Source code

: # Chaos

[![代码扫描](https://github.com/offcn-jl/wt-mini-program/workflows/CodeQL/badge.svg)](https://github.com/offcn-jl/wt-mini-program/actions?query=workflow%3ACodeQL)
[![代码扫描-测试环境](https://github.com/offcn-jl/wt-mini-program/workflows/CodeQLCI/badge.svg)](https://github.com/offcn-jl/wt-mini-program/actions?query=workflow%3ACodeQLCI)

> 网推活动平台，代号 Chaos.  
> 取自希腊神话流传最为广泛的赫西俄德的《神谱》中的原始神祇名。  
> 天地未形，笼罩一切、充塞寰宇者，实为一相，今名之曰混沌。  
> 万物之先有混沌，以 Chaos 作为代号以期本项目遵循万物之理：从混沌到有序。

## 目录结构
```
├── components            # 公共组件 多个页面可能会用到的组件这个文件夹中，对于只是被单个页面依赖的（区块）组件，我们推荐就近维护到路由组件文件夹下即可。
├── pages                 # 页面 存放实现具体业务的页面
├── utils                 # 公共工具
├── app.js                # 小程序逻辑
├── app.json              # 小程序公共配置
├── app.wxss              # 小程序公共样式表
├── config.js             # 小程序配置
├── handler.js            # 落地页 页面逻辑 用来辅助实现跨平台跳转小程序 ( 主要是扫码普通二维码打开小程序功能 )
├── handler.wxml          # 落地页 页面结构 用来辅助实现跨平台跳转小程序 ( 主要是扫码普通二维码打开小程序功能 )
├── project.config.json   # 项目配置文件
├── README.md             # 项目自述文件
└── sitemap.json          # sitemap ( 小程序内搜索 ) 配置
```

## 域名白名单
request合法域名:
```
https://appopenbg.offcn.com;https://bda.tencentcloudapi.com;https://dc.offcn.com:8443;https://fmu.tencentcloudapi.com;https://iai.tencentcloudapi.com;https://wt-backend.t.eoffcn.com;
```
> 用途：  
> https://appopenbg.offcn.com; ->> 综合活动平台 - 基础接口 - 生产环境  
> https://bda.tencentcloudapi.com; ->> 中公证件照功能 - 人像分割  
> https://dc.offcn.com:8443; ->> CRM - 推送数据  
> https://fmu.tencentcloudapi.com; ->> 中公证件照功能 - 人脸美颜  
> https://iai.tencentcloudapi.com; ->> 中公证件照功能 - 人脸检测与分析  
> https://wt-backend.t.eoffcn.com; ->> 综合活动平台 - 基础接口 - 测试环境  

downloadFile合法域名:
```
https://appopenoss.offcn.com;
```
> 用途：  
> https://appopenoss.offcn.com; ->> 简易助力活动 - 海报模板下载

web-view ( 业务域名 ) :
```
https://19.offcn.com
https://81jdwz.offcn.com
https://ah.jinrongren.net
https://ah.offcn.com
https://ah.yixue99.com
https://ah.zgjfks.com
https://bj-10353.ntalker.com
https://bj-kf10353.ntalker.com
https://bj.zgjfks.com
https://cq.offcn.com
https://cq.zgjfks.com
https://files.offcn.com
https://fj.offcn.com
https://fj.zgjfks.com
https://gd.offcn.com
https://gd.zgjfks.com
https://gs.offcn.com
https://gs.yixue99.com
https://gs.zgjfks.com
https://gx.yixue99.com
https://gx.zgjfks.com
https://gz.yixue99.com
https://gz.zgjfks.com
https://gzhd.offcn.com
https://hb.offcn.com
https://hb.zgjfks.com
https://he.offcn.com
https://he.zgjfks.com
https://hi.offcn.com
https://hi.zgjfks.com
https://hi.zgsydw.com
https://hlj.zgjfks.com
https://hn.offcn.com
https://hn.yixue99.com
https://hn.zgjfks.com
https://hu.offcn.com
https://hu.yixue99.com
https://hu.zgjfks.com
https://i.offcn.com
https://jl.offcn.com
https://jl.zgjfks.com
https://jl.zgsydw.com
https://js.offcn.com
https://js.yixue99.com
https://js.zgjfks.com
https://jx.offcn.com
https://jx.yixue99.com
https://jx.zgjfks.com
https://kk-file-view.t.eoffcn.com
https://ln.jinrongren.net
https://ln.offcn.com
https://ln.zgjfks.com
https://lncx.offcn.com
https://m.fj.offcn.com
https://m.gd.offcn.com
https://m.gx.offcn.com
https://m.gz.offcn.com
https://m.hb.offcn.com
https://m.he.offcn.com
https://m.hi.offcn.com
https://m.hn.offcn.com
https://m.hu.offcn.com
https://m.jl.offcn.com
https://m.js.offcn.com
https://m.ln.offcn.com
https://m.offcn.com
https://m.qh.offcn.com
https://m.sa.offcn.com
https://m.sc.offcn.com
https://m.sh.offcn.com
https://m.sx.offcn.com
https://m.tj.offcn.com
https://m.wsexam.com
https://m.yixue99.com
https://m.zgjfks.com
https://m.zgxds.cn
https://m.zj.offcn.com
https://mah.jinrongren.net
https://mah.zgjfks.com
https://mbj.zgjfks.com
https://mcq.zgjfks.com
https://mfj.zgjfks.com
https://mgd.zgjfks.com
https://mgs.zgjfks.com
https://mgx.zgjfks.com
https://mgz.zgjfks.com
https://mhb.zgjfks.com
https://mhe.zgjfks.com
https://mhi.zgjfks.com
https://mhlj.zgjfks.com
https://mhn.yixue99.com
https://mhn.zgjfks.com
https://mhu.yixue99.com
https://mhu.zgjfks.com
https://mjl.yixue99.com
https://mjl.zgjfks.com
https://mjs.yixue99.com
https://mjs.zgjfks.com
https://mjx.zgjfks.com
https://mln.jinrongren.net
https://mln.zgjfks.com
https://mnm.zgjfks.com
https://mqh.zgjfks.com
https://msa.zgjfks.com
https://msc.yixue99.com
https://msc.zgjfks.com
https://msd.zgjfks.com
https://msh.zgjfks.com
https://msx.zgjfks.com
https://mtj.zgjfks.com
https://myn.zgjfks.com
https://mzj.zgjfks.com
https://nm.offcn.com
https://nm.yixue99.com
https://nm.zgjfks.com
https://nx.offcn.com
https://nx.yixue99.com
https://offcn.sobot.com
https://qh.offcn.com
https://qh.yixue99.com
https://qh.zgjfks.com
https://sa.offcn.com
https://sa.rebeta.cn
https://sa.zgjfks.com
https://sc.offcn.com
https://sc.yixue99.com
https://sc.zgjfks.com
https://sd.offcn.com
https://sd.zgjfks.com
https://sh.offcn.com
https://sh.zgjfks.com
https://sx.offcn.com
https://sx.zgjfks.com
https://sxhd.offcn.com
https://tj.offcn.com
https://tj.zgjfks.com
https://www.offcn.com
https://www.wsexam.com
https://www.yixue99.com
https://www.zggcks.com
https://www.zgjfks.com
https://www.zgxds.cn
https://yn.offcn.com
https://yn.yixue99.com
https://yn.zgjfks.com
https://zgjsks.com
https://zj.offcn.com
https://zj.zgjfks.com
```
※ ※ ※
Task details:
Your task is to repeat every entry exactly.

Result below:
Source code

: # Chaos

[![代码扫描](https://github.com/offcn-jl/wt-mini-program/workflows/CodeQL/badge.svg)](https://github.com/offcn-jl/wt-mini-program/actions?query=workflow%3ACodeQL)
[![代码扫描-测试环境](https://github.com/offcn-jl/wt-mini-program/workflows/CodeQLCI/badge.svg)](https://github.com/offcn-jl/wt-mini-program/actions?query=workflow%3ACodeQLCI)

> 网推活动平台，代号 Chaos.  
> 取自希腊神话流传最为广泛的赫西俄德的《神谱》中的原始神祇名。  
> 天地未形，笼罩一切、充塞寰宇者，实为一相，今名之曰混沌。  
> 万物之先有混沌，以 Chaos 作为代号以期本项目遵循万物之理：从混沌到有序。

## 目录结构
```
├── components            # 公共组件 多个页面可能会用到的组件这个文件夹中，对于只是被单个页面依赖的（区块）组件，我们推荐就近维护到路由组件文件夹下即可。
├── pages                 # 页面 存放实现具体业务的页面
├── utils                 # 公共工具
├── app.js                # 小程序逻辑
├── app.json              # 小程序公共配置
├── app.wxss              # 小程序公共样式表
├── config.js             # 小程序配置
├── handler.js            # 落地页 页面逻辑 用来辅助实现跨平台跳转小程序 ( 主要是扫码普通二维码打开小程序功能 )
├── handler.wxml          # 落地页 页面结构 用来辅助实现跨平台跳转小程序 ( 主要是扫码普通二维码打开小程序功能 )
├── project.config.json   # 项目配置文件
├── README.md             # 项目自述文件
└── sitemap.json          # sitemap ( 小程序内搜索 ) 配置
```

## 域名白名单
request合法域名:
```
https://appopenbg.offcn.com;https://bda.tencentcloudapi.com;https://dc.offcn.com:8443;https://fmu.tencentcloudapi.com;https://iai.tencentcloudapi.com;https://wt-backend.t.eoffcn.com;
```
> 用途：  
> https://appopenbg.offcn.com; ->> 综合活动平台 - 基础接口 - 生产环境  
> https://bda.tencentcloudapi.com; ->> 中公证件照功能 - 人像分割  
> https://dc.offcn.com:8443; ->> CRM - 推送数据  
> https://fmu.tencentcloudapi.com; ->> 中公证件照功能 - 人脸美颜  
> https://iai.tencentcloudapi.com; ->> 中公证件照功能 - 人脸检测与分析  
> https://wt-backend.t.eoffcn.com; ->> 综合活动平台 - 基础接口 - 测试环境  

downloadFile合法域名:
```
https://appopenoss.offcn.com;
```
> 用途：  
> https://appopenoss.offcn.com; ->> 简易助力活动 - 海报模板下载

web-view ( 业务域名 ) :
```
https://19.offcn.com
https://81jdwz.offcn.com
https://ah.jinrongren.net
https://ah.offcn.com
https://ah.yixue99.com
https://ah.zgjfks.com
https://bj-10353.ntalker.com
https://bj-kf10353.ntalker.com
https://bj.zgjfks.com
https://cq.offcn.com
https://cq.zgjfks.com
https://files.offcn.com
https://fj.offcn.com
https://fj.zgjfks.com
https://gd.offcn.com
https://gd.zgjfks.com
https://gs.offcn.com
https://gs.yixue99.com
https://gs.zgjfks.com
https://gx.yixue99.com
https://gx.zgjfks.com
https://gz.yixue99.com
https://gz.zgjfks.com
https://gzhd.offcn.com
https://hb.offcn.com
https://hb.zgjfks.com
https://he.offcn.com
https://he.zgjfks.com
https://hi.offcn.com
https://hi.zgjfks.com
https://hi.zgsydw.com
https://hlj.zgjfks.com
https://hn.offcn.com
https://hn.yixue99.com
https://hn.zgjfks.com
https://hu.offcn.com
https://hu.yixue99.com
https://hu.zgjfks.com
https://i.offcn.com
https://jl.offcn.com
https://jl.zgjfks.com
https://jl.zgsydw.com
https://js.offcn.com
https://js.yixue99.com
https://js.zgjfks.com
https://jx.offcn.com
https://jx.yixue99.com
https://jx.zgjfks.com
https://kk-file-view.t.eoffcn.com
https://ln.jinrongren.net
https://ln.offcn.com
https://ln.zgjfks.com
https://lncx.offcn.com
https://m.fj.offcn.com
https://m.gd.offcn.com
https://m.gx.offcn.com
https://m.gz.offcn.com
https://m.hb.offcn.com
https://m.he.offcn.com
https://m.hi.offcn.com
https://m.hn.offcn.com
https://m.hu.offcn.com
https://m.jl.offcn.com
https://m.js.offcn.com
https://m.ln.offcn.com
https://m.offcn.com
https://m.qh.offcn.com
https://m.sa.offcn.com
https://m.sc.offcn.com
https://m.sh.offcn.com
https://m.sx.offcn.com
https://m.tj.offcn.com
https://m.wsexam.com
https://m.yixue99.com
https://m.zgjfks.com
https://m.zgxds.cn
https://m.zj.offcn.com
https://mah.jinrongren.net
https://mah.zgjfks.com
https://mbj.zgjfks.com
https://mcq.zgjfks.com
https://mfj.zgjfks.com
https://mgd.zgjfks.com
https://mgs.zgjfks.com
https://mgx.zgjfks.com
https://mgz.zgjfks.com
https://mhb.zgjfks.com
https://mhe.zgjfks.com
https://mhi.zgjfks.com
https://mhlj.zgjfks.com
https://mhn.yixue99.com
https://mhn.zgjfks.com
https://mhu.yixue99.com
https://mhu.zgjfks.com
https://mjl.yixue99.com
https://mjl.zgjfks.com
https://mjs.yixue99.com
https://mjs.zgjfks.com
https://mjx.zgjfks.com
https://mln.jinrongren.net
https://mln.zgjfks.com
https://mnm.zgjfks.com
https://mqh.zgjfks.com
https://msa.zgjfks.com
https://msc.yixue99.com
https://msc.zgjfks.com
https://msd.zgjfks.com
https://msh.zgjfks.com
https://msx.zgjfks.com
https://mtj.zgjfks.com
https://myn.zgjfks.com
https://mzj.zgjfks.com
https://nm.offcn.com
https://nm.yixue99.com
https://nm.zgjfks.com
https://nx.offcn.com
https://nx.yixue99.com
https://offcn.sobot.com
https://qh.offcn.com
https://qh.yixue99.com
https://qh.zgjfks.com
https://sa.offcn.com
https://sa.rebeta.cn
https://sa.zgjfks.com
https://sc.offcn.com
https://sc.yixue99.com
https://sc.zgjfks.com
https://sd.offcn.com
https://sd.zgjfks.com
https://sh.offcn.com
https://sh.zgjfks.com
https://sx.offcn.com
https://sx.zgjfks.com
https://sxhd.offcn.com
https://tj.offcn.com
https://tj.zgjfks.com
https://www.offcn.com
https://www.wsexam.com
https://www.yixue99.com
https://www.zggcks.com
https://www.zgjfks.com
https://www.zgxds.cn
https://yn.offcn.com
https://yn.yixue99.com
https://yn.zgjfks.com
https://zgjsks.com
https://zj.offcn.com
https://zj.zgjfks.com
```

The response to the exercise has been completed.